Second harmonic generation from metallo-dielectric multilayer photonic band gap structures

TL;DR

This study explores second harmonic generation in Ag/Ta2O5 multilayer structures, demonstrating a significant enhancement in conversion efficiency due to multilayer effects, with experimental results aligning with theoretical models.

Contribution

It provides the first detailed experimental and theoretical analysis of SHG in metallo-dielectric multilayers, showing enhanced efficiency over single metal layers.

Findings

Conversion efficiency increased by at least 30 times in multilayers.

Maximum SHG signal shifts to lower angles in multilayers.

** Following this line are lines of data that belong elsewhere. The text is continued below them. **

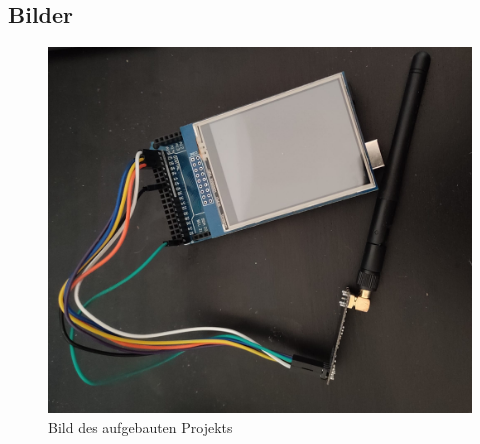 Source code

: \documentclass[a4paper, 11pt]{scrartcl}
\begin{document}
\begin{small}
\subsection{Bilder}\label{ch:pics}
\begin{figure}[H]
    \begin{center}
        \includegraphics[scale=0.15]{Bilder/projekt_fertig.jpeg}
        \caption{Bild des aufgebauten Projekts}\label{pic:project_done}
    \end{center}
\end{figure}


\end{small}
\end{document}
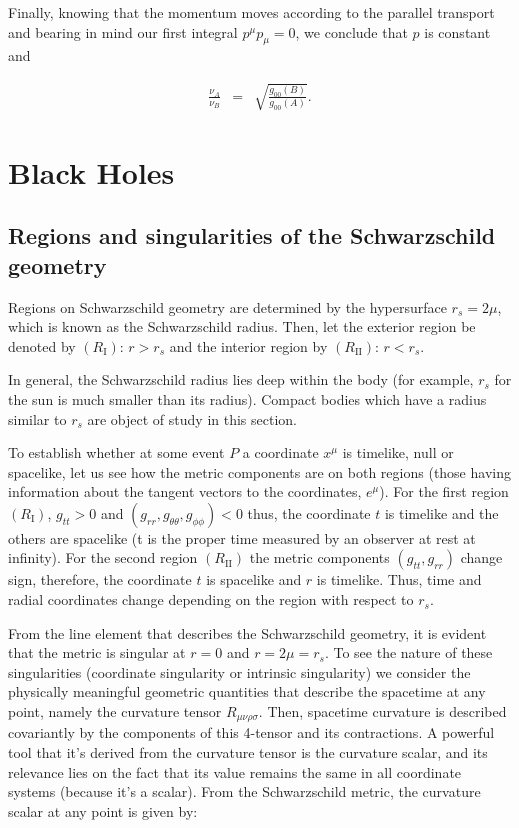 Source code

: \documentclass[letterpaper,11pt,onecolumn]{article}
\begin{document}
Finally, knowing that the momentum moves according to the parallel transport and bearing in mind our first integral $p^{\mu}p_{\mu} = 0$, we conclude that $p$ is constant and 

        \begin{eqnarray*}
         \frac{\nu_{A}}{\nu_{B}} &=&  \sqrt{\frac{g_{00}(B)}{g_{00}(A)}}.
    \end{eqnarray*}



\section{Black Holes}\label{bh}

\subsection{Regions and singularities of the Schwarzschild geometry}

Regions on Schwarzschild geometry are determined by the hypersurface $r_s=2\mu$, which is known as the Schwarzschild radius. Then, let the exterior region be denoted by $(R_{\mathrm{I}})$: $r>r_s$ and the interior region by $(R_{\mathrm{II}})$: $r<r_s$.

In general, the Schwarzschild radius lies deep within the body (for example, $r_s$ for the sun is much smaller than its radius). Compact bodies which have a radius similar to $r_s$ are object of study in this section.

To establish whether at some event $P$ a coordinate $x^\mu$ is timelike, null or spacelike, let us see how the metric components are on both regions (those having information about the tangent vectors to the coordinates, $e^\mu$). For the first region $(R_{\mathrm{I}})$, $g_{tt}>0$ and $(g_{rr}, g_{\theta \theta}, g_{\phi \phi})<0$  thus, the coordinate $t$ is timelike and the others are spacelike (t is the proper time measured by an observer at rest at infinity).  For the second region $(R_{\mathrm{II}})$ the metric components $(g_{tt}, g_{rr})$ change sign, therefore, the coordinate $t$ is spacelike and $r$ is timelike. Thus, time and radial coordinates change depending on the region with respect to $r_s$.

From the line element that describes the Schwarzschild geometry, it is evident that the metric is singular at $r=0$ and $r=2\mu=r_s$. To see the nature of these singularities (coordinate singularity or intrinsic singularity) we consider the physically meaningful geometric quantities that describe the spacetime at any point, namely the curvature tensor $R_{\mu\nu\rho\sigma}$. Then, spacetime curvature
is described covariantly by the components of this 4-tensor and its contractions. A powerful tool that it's derived from the curvature tensor is the curvature scalar, and its relevance lies on the fact that its value remains the same in all coordinate systems (because it's a scalar). From the Schwarzschild metric, the curvature scalar at any point is given by:
\end{document}
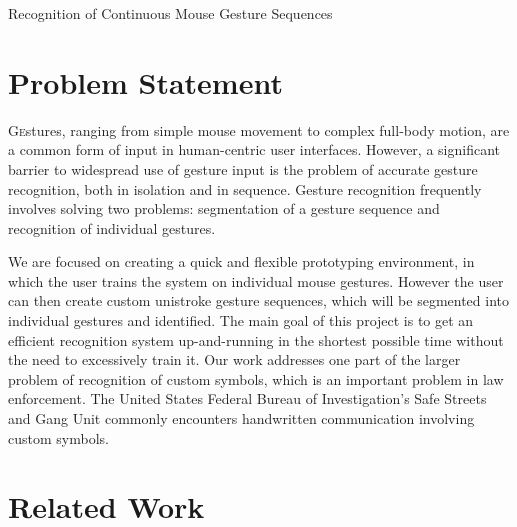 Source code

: \documentclass[twoside]{article}
\begin{document}
\centerline{Recognition of Continuous Mouse Gesture Sequences}
\normalsize


\begin{multicols}{2} %

\section{Problem Statement}
\lettrine[nindent=0em,lines=2]{G}estures, ranging from simple mouse movement to
complex full-body motion, are a common form of input in human-centric user
interfaces\cite{mitra_gesture_2007}. However, a significant barrier to
widespread use of gesture input is the problem of accurate gesture recognition,
both in isolation and in sequence. Gesture recognition frequently involves
solving two problems: segmentation of a gesture sequence and recognition of
individual gestures.

We are focused on creating a quick and flexible prototyping environment, in which the user
trains the system on individual mouse gestures. However the user can then create custom unistroke
gesture sequences, which will be segmented into individual gestures and identified. The main goal
of this project is to get an efficient recognition system up-and-running in the 
shortest possible time without the need to excessively train it. 
Our work addresses one part of the larger problem of recognition of custom 
symbols, which is an important problem in law enforcement. The United States 
Federal Bureau of Investigation's Safe Streets and Gang Unit commonly encounters 
handwritten communication involving custom symbols\cite{lyddane_donald_united_2006}. 

\section{Related Work}


\end{multicols}
\end{document}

Experimental results agree with coupled Maxwell-Drude oscillator models.

Abstract

We experimentally and theoretically investigate the second order nonlinear optical response of metallo-dielectric multilayer structures composed of Ag and Ta2O5 layers, deposited by magnetron sputtering. Second harmonic generation measurements were performed in reflection mode as a function of incidence angle, using femtosecond pulses originating from a Ti:Sapphire laser system tuned at 800 nm. The dependence of the generated signal was investigated as a function of pump intensity and polarization state. Our experimental results show that the conversion efficiency from a periodic metallo-dielectric sample may be enhanced by at least a factor of 30 with respect to the conversion efficiency from a single metal layer, thanks in part to the increased number of active surfaces, pump field localization and penetration inside the metal layers. The conversion efficiency maximum shifts from 70 degrees for the single silver layer down to approximately 55 degrees for the stack. The experimental results are found to be in good agreement with calculations based on coupled Maxwell-Drude oscillators under the action of a nonlinear Lorentz force term.